[Opening RECORDS FOR THE EXERCISE section]
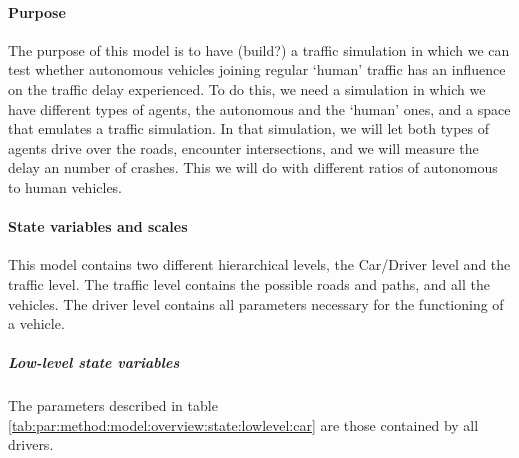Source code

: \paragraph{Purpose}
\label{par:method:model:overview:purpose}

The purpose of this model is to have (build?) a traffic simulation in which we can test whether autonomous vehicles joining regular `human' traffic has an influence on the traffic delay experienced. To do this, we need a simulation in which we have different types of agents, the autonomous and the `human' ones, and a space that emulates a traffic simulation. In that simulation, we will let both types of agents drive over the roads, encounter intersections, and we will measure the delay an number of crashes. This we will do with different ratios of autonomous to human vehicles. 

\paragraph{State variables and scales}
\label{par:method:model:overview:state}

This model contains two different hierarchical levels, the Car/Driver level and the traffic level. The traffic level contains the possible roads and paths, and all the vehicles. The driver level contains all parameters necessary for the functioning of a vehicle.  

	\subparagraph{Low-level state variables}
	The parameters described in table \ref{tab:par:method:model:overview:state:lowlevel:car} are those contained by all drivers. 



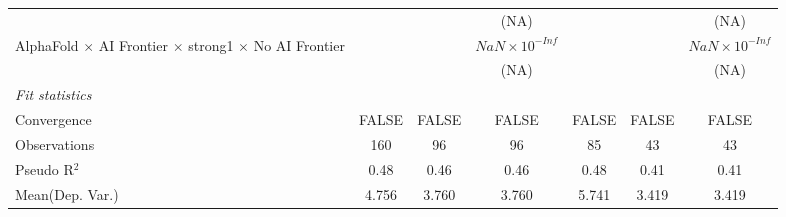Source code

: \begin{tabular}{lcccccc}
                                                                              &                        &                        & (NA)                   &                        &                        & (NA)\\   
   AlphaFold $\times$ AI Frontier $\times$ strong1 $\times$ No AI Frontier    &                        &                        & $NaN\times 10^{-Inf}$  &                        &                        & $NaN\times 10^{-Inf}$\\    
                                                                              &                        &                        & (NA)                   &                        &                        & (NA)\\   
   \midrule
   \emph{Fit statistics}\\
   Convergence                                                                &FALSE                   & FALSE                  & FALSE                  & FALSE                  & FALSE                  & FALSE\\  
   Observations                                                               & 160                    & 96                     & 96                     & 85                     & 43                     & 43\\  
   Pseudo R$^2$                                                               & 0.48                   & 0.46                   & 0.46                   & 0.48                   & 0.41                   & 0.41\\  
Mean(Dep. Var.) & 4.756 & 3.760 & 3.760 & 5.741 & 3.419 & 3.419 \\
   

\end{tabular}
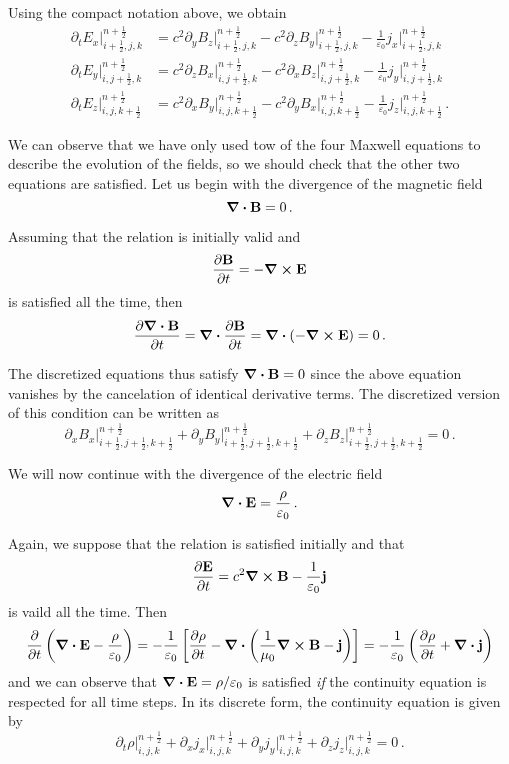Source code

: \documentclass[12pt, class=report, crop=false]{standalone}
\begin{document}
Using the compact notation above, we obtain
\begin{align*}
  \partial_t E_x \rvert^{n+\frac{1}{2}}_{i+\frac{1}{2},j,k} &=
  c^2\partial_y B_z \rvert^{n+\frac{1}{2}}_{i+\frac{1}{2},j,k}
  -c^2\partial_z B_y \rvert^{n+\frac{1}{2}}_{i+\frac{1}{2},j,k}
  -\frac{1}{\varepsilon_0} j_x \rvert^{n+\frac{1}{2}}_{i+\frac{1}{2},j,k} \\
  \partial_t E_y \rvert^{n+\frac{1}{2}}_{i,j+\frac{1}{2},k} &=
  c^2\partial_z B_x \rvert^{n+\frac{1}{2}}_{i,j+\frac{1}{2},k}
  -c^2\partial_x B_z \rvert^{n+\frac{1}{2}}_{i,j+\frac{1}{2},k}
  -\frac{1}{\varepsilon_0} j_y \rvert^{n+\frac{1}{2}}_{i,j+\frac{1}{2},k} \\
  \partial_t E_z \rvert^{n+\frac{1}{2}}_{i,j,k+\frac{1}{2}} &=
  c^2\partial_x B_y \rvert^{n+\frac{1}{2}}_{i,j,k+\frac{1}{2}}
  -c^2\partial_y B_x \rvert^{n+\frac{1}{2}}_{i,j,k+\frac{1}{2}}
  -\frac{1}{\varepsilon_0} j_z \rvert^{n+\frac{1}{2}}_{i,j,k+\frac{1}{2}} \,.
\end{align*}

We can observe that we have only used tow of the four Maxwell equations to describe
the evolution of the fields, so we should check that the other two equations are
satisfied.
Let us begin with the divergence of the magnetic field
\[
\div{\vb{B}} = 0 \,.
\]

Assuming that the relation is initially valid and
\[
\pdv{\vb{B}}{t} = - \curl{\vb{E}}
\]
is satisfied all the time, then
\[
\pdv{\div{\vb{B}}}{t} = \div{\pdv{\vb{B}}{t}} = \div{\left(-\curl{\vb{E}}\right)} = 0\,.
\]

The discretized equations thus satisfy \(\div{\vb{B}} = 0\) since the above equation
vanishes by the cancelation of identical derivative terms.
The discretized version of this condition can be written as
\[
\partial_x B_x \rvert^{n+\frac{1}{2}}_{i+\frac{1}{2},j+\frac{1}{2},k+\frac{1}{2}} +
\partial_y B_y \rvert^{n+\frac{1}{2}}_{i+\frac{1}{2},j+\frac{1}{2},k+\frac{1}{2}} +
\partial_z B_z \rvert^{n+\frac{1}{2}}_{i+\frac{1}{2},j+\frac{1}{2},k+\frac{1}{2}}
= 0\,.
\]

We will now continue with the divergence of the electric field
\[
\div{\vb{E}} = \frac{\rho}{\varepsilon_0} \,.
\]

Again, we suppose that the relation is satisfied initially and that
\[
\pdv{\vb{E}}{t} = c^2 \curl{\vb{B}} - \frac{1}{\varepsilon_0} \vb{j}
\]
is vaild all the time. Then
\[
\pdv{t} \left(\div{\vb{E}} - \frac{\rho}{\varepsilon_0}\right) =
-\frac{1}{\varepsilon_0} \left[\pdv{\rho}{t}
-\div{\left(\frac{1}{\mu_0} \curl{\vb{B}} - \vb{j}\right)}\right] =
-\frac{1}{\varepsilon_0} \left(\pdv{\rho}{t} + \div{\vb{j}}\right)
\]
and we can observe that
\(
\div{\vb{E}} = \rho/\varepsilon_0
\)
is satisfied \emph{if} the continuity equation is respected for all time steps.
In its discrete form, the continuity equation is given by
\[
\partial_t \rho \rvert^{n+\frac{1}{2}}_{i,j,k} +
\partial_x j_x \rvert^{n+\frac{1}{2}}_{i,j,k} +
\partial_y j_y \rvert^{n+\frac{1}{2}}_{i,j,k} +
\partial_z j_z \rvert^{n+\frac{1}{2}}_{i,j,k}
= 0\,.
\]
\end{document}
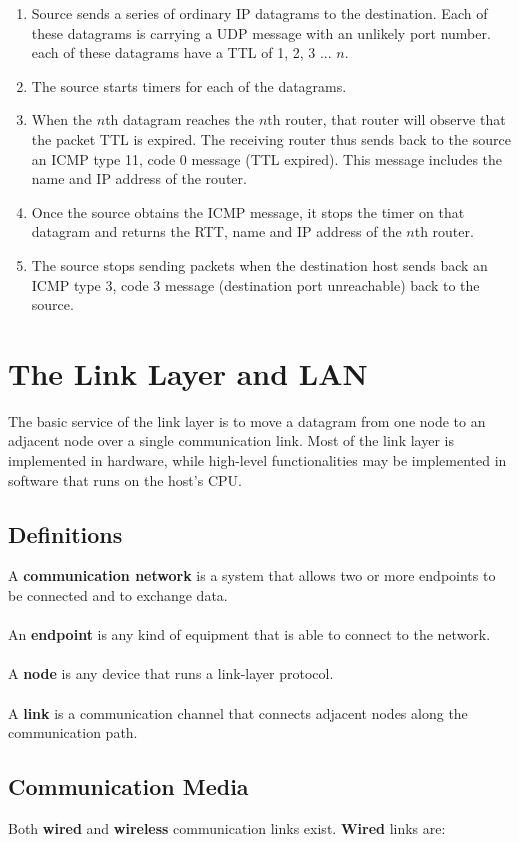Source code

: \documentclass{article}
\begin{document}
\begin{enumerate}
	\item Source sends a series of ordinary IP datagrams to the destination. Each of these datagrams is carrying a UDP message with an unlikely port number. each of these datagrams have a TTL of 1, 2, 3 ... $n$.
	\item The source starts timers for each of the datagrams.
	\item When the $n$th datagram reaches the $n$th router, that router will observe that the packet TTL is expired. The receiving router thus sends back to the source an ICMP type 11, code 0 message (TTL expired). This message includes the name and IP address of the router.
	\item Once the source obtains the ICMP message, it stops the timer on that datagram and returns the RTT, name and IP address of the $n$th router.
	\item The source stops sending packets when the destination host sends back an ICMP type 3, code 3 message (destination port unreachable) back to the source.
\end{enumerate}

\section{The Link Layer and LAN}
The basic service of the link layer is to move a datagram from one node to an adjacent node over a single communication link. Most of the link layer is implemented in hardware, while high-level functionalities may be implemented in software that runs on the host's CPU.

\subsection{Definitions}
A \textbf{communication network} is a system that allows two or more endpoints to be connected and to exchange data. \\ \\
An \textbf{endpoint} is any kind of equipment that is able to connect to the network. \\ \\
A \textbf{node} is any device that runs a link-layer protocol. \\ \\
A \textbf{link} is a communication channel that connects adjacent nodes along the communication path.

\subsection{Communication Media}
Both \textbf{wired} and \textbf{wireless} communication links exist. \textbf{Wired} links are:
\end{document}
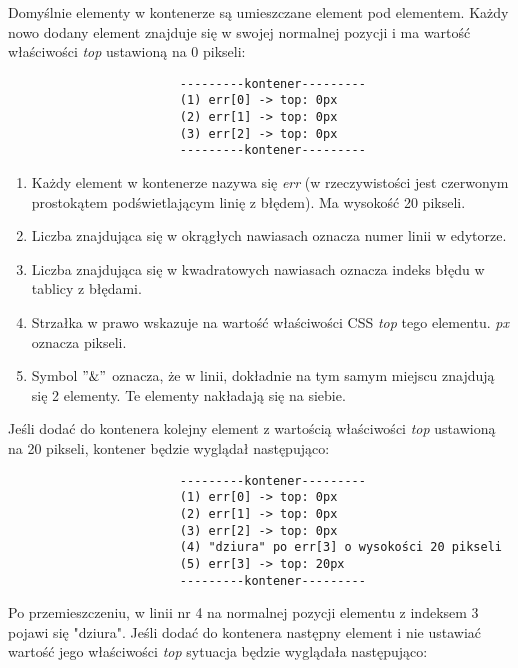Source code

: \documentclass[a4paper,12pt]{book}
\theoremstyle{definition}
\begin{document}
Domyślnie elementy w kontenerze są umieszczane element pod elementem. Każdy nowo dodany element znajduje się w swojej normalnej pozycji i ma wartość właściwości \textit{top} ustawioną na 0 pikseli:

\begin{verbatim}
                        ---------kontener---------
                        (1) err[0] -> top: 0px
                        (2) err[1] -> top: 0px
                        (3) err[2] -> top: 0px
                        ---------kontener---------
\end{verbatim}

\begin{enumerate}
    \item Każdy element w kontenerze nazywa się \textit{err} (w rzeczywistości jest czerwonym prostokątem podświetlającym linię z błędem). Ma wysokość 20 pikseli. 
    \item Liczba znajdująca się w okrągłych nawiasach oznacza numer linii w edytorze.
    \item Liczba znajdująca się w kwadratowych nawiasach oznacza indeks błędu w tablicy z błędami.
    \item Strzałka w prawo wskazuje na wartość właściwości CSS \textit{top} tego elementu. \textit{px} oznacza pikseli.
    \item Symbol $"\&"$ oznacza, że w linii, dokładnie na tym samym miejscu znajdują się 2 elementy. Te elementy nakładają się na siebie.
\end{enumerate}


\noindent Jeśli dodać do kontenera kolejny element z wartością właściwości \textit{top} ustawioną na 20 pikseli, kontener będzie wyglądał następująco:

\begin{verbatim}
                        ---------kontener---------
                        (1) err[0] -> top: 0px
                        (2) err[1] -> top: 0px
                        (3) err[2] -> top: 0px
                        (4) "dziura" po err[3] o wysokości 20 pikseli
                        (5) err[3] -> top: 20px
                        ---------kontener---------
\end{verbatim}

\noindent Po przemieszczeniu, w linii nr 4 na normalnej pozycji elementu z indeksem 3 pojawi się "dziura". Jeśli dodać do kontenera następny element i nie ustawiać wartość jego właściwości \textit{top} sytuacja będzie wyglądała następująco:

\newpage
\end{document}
[Closing RECORDS FOR THE EXERCISE section]
» WORK ORDER: From the entries, work out how many lines include the word "subsection", answering with the number only.

» YOUR SOLUTION: 2